To transfer maximum power from a circuit to a load, the load’s resistance, RL, must match the source resistance, Ro (Fig. 1). In the case of a complex load, ZL, and a resistive source, this transfer can require the use of a bulky inductor. This idea shows how to replace the physical inductor with a smaller synthesized inductor.

1. The simplest matching circuit consists of a resistive load, RL, equal to the source resistance, Ro.

A good example of a complex load is a piezoelectric transducer represented by the Butterworth-Van Dyke model as Co, RL, Cs, and L (Fig. 2a). At series resonance, the load impedance reduces to the equivalent circuit shown in Figure 2b. The load is still complex, with RL in parallel with Co. This makes matching to Ro impossible without a complex conjugate match of –Co at the source—that is, an inductor in parallel with Co and having the same magnitude of reactance (Fig. 2c).

2. An example of a complex load is a Butterworth-Van Dyke model of a piezoelectric transducer (a), which can be reduced to an equivalent circuit (b). To match the load to the source, an appropriate inductor, L, must be added (c).

To match Ro to RL, L must be chosen to “resonate out” Co:

–XCo = XL

– {–j[1/(ωCo)]} = jωL

Therefore:

L = 1/(ω2 × Co)

where:

ω = 2πf

To replace the physical inductor, L, with a synthesized inductor, consider the gyrator circuit, which Bernard Tellegen invented in 1948 (Fig. 3). The circuit is basically a differentiator in which the operation of capacitor C is reversed. The simulated inductance becomes:

L = (R1)(R)(C) Henries

3. Instead of a bulky physical inductor, the designer can use this gyrator circuit, which provides a simulated inductance equal to (R1)(R)(C).

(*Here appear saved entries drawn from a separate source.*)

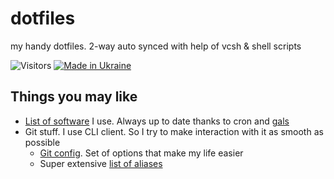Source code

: # dotfiles
my handy dotfiles. 2-way auto synced with help of vcsh &amp; shell scripts

![Visitors](https://api.visitorbadge.io/api/visitors?path=https%3A%2F%2Fgithub.com%2FZuBB%2Fdotfiles&label=Page%20Views&countColor=%23dce775&style=flat&labelStyle=none) [![Made in Ukraine](https://img.shields.io/badge/made_in-ukraine-ffd700.svg?labelColor=0057b7)](https://stand-with-ukraine.pp.ua)

## Things you may like
* [List of software](https://github.com/ZuBB/dotfiles/tree/master/.local/share/gals/arches/arm64/oses/darwin/hosts/my-precious/current) I use. Always up to date thanks to cron and [gals](https://github.com/ZuBB/gals)
* Git stuff. I use CLI client. So I try to make interaction with it as smooth as possible
  * [Git config](https://github.com/ZuBB/dotfiles/blob/master/.config/git/config). Set of options that make my life easier
  * Super extensive [list of aliases](https://github.com/ZuBB/dotfiles/blob/master/.config/git/aliases)
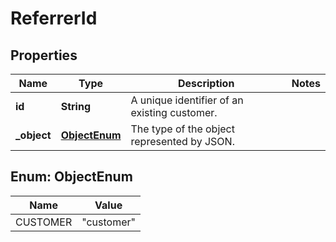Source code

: 

# ReferrerId


## Properties

| Name | Type | Description | Notes |
|------------ | ------------- | ------------- | -------------|
|**id** | **String** | A unique identifier of an existing customer. |  |
|**_object** | [**ObjectEnum**](#ObjectEnum) | The type of the object represented by JSON. |  |



## Enum: ObjectEnum

| Name | Value |
|---- | -----|
| CUSTOMER | &quot;customer&quot; |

Typically, R1 is kept to 100 Ω or less so the circuit’s Q can be at least 10. (Details of the gyrator circuit are available on the Internet. For example, see www.beigebag.com/case_gyrator.htm. Figure 4 shows the final implementation of the matched circuit. With this circuit, R can be dynamically varied to change the tuning on the fly for different complex loads, provided that the voltage across the load is measured so optimum tuning can be achieved.

4. In a typical implementation of the gyrator matching circuit, dynamically varying R can change the tuning of the circuit for different complex loads, provided that the voltage across the load is measured to ensure optimum tuning.

Figure 5 shows the simulation results of a tuned circuit using the described gyrator circuit. The top trace is the voltage across the load, which shows a minima at the resonant frequency. The bottom trace shows the phase of the voltage across the load, which is 0° at resonance. These results indicate that the selected synthesized inductance successfully matches the load to the source.

5. In these simulation results, the voltage across the load (top trace) shows a minima at the resonant frequency. The phase of the voltage across the load (bottom trace) is 0° at resonance. These results indicate the selected inductance created a successful match.